§ What needs to be done:
Look at each line of the records and count those with "content" in them. Please answer with the count alone.

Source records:
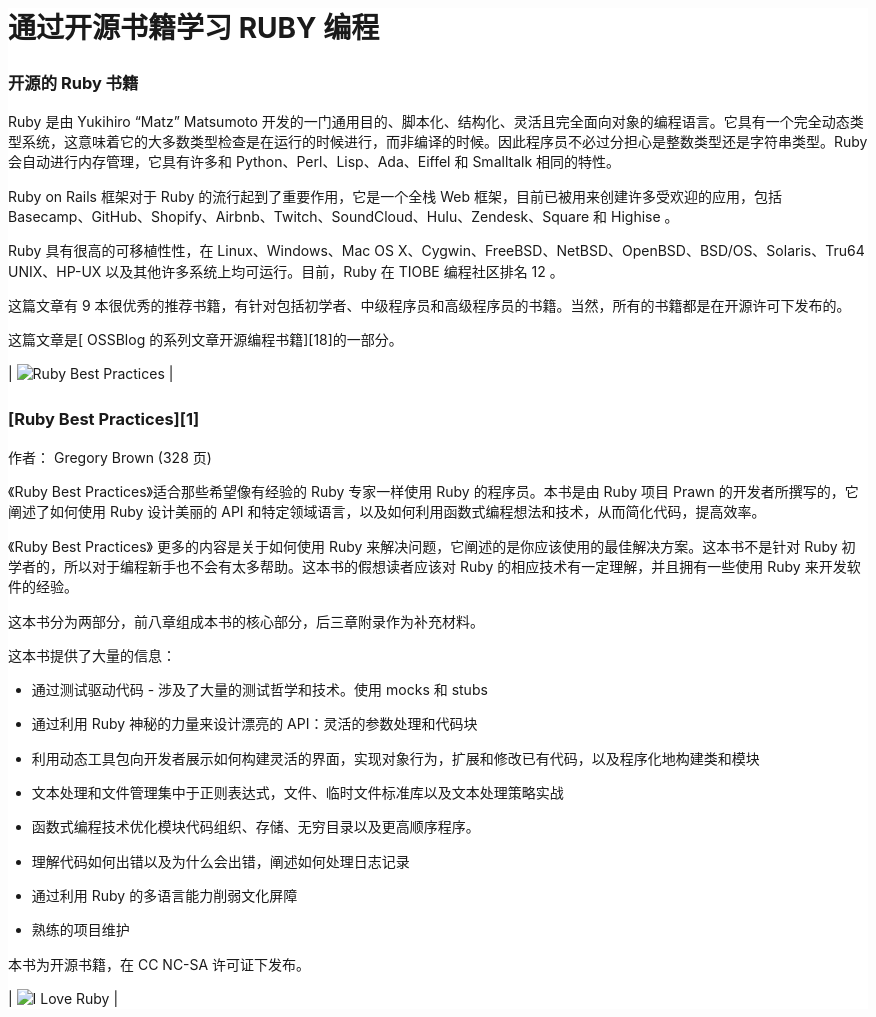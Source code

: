 通过开源书籍学习 RUBY 编程
============================================================

### 开源的 Ruby 书籍

Ruby 是由 Yukihiro “Matz” Matsumoto 开发的一门通用目的、脚本化、结构化、灵活且完全面向对象的编程语言。它具有一个完全动态类型系统，这意味着它的大多数类型检查是在运行的时候进行，而非编译的时候。因此程序员不必过分担心是整数类型还是字符串类型。Ruby 会自动进行内存管理，它具有许多和 Python、Perl、Lisp、Ada、Eiffel 和 Smalltalk 相同的特性。

Ruby on Rails 框架对于 Ruby 的流行起到了重要作用，它是一个全栈 Web 框架，目前已被用来创建许多受欢迎的应用，包括 Basecamp、GitHub、Shopify、Airbnb、Twitch、SoundCloud、Hulu、Zendesk、Square 和 Highise 。

Ruby 具有很高的可移植性性，在 Linux、Windows、Mac OS X、Cygwin、FreeBSD、NetBSD、OpenBSD、BSD/OS、Solaris、Tru64 UNIX、HP-UX 以及其他许多系统上均可运行。目前，Ruby 在 TIOBE 编程社区排名 12 。

这篇文章有 9 本很优秀的推荐书籍，有针对包括初学者、中级程序员和高级程序员的书籍。当然，所有的书籍都是在开源许可下发布的。

这篇文章是[ OSSBlog 的系列文章开源编程书籍][18]的一部分。

| 
 ![Ruby Best Practices](https://i0.wp.com/www.ossblog.org/wp-content/uploads/2017/03/RubyBestPractices.jpg?resize=200%2C262&ssl=1) 
 | 

### [Ruby Best Practices][1]

作者： Gregory Brown (328 页)

《Ruby Best Practices》适合那些希望像有经验的 Ruby 专家一样使用 Ruby 的程序员。本书是由 Ruby 项目 Prawn 的开发者所撰写的，它阐述了如何使用 Ruby 设计美丽的 API 和特定领域语言，以及如何利用函数式编程想法和技术，从而简化代码，提高效率。

《Ruby Best Practices》 更多的内容是关于如何使用 Ruby 来解决问题，它阐述的是你应该使用的最佳解决方案。这本书不是针对 Ruby 初学者的，所以对于编程新手也不会有太多帮助。这本书的假想读者应该对 Ruby 的相应技术有一定理解，并且拥有一些使用 Ruby 来开发软件的经验。

这本书分为两部分，前八章组成本书的核心部分，后三章附录作为补充材料。

这本书提供了大量的信息：

*   通过测试驱动代码 - 涉及了大量的测试哲学和技术。使用 mocks 和 stubs
*   通过利用 Ruby 神秘的力量来设计漂亮的 API：灵活的参数处理和代码块
*   利用动态工具包向开发者展示如何构建灵活的界面，实现对象行为，扩展和修改已有代码，以及程序化地构建类和模块
*   文本处理和文件管理集中于正则表达式，文件、临时文件标准库以及文本处理策略实战


*   函数式编程技术优化模块代码组织、存储、无穷目录以及更高顺序程序。
*   理解代码如何出错以及为什么会出错，阐述如何处理日志记录
*   通过利用 Ruby 的多语言能力削弱文化屏障
*   熟练的项目维护

本书为开源书籍，在 CC NC-SA 许可证下发布。

 |
 ![I Love Ruby](https://i2.wp.com/www.ossblog.org/wp-content/uploads/2017/03/LoveRuby.png?resize=200%2C282&ssl=1)
 |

§ The completed task:
2